Find every line in the data that contains the word "以上的准确率". Return each of those lines.

***** Provided records *****

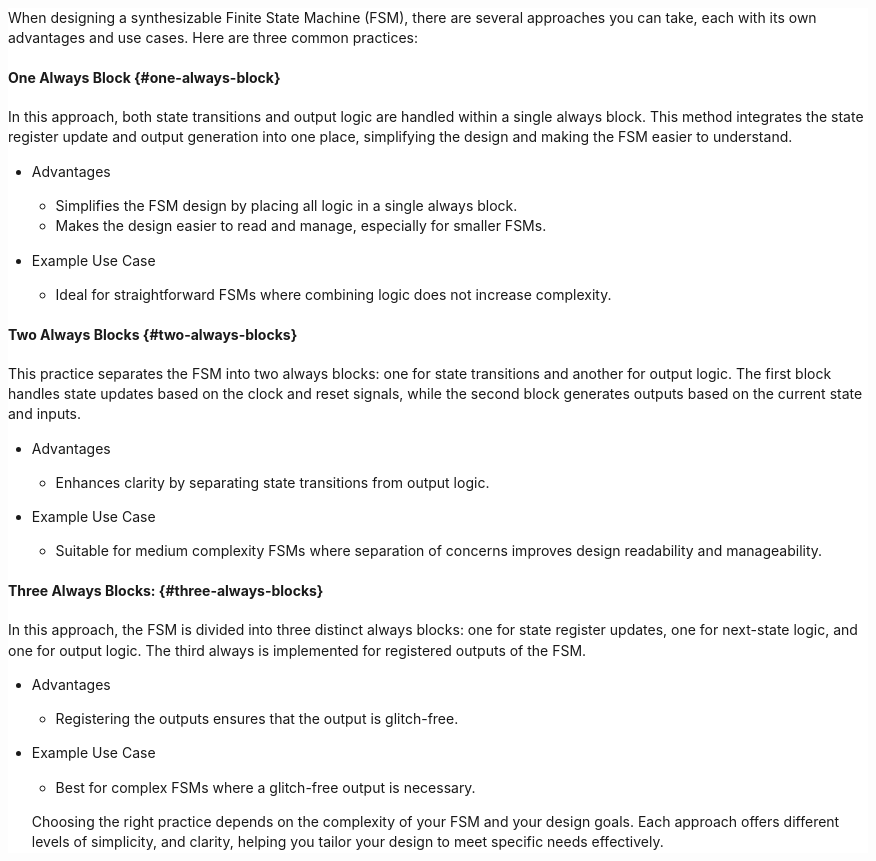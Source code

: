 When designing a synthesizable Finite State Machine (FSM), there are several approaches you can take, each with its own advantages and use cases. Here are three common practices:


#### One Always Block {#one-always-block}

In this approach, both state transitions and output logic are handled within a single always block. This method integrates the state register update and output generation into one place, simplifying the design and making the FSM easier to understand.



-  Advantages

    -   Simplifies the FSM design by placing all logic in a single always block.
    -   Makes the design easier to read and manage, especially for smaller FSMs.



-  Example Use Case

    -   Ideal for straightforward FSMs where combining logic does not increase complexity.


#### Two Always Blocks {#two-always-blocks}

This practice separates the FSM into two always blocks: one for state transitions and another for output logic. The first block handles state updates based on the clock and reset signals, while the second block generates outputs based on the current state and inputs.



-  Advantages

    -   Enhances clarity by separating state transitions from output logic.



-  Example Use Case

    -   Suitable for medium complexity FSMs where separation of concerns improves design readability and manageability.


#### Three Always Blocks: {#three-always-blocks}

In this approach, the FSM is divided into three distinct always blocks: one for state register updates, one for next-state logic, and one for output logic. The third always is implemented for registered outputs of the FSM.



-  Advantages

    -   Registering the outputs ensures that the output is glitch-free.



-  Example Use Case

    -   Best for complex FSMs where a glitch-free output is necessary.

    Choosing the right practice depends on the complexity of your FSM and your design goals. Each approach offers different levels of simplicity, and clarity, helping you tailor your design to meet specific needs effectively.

*****
***** Provided records *****

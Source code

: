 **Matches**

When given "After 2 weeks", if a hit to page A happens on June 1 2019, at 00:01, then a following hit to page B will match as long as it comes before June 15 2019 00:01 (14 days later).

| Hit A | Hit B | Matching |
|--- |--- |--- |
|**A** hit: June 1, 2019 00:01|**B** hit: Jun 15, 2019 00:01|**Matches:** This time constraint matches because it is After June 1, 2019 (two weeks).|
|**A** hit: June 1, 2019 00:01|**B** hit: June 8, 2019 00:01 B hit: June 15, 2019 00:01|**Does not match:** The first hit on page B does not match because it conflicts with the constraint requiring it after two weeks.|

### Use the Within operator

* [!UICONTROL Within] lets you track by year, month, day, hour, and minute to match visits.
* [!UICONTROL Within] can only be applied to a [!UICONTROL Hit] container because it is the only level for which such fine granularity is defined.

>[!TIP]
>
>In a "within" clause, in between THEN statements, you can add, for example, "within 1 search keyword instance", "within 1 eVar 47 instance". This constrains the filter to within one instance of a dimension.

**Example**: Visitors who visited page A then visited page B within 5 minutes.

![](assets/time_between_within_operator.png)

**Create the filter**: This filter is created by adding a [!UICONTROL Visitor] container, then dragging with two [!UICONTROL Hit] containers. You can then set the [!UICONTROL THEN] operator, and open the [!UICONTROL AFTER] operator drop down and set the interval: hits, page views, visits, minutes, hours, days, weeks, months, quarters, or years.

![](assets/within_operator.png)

*****
***** Provided records *****

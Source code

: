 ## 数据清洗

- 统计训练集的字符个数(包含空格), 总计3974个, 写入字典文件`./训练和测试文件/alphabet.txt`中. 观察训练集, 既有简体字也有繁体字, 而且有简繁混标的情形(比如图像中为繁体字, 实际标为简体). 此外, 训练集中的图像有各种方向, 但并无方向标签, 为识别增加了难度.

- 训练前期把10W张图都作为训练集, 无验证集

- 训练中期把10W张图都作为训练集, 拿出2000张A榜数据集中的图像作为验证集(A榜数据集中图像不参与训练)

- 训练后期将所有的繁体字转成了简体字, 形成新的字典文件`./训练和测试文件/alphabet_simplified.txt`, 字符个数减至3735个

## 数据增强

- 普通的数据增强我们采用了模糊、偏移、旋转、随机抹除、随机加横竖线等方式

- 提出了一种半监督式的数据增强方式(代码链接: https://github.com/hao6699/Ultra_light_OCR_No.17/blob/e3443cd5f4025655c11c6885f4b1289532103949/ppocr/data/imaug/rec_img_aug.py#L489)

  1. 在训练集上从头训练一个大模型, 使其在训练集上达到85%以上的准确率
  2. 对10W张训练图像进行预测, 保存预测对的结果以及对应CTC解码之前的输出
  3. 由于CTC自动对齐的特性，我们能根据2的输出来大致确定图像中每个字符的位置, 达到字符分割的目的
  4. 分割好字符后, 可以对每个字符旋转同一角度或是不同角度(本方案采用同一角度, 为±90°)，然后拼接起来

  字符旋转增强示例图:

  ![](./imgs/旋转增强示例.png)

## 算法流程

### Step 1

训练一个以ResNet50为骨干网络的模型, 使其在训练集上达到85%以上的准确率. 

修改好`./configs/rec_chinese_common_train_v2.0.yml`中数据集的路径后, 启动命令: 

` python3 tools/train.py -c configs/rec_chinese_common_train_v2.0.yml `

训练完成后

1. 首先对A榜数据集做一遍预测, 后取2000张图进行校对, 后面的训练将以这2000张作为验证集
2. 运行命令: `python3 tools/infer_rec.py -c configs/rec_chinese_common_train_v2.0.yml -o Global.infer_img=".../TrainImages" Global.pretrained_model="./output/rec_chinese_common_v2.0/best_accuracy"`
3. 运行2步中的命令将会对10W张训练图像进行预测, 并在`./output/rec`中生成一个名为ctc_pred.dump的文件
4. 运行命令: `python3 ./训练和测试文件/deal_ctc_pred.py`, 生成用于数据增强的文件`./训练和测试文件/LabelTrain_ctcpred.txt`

*****

» Written answer
  1. 在训练集上从头训练一个大模型, 使其在训练集上达到85%以上的准确率
训练一个以ResNet50为骨干网络的模型, 使其在训练集上达到85%以上的准确率. 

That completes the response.